# [TASK OBJECTIVE]
The response should consist of the data below, copied exactly, with no pictures in it.

# [DATA IN THIS EXERCISE]

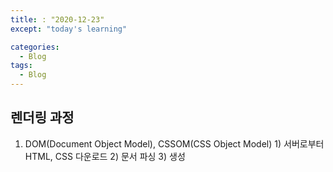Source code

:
```yaml
---
title: : "2020-12-23"
except: "today's learning"

categories:
  - Blog
tags:
  - Blog
---
```


## 렌더링 과정
  1. DOM(Document Object Model), CSSOM(CSS Object Model)
    1) 서버로부터 HTML, CSS 다운로드
    2) 문서 파싱
    3)  생성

# [RESULT OF THE TASK]
Source code

:
```yaml
---
title: : "2020-12-23"
except: "today's learning"

categories:
  - Blog
tags:
  - Blog
---
```


## 렌더링 과정
  1. DOM(Document Object Model), CSSOM(CSS Object Model)
    1) 서버로부터 HTML, CSS 다운로드
    2) 문서 파싱
    3)  생성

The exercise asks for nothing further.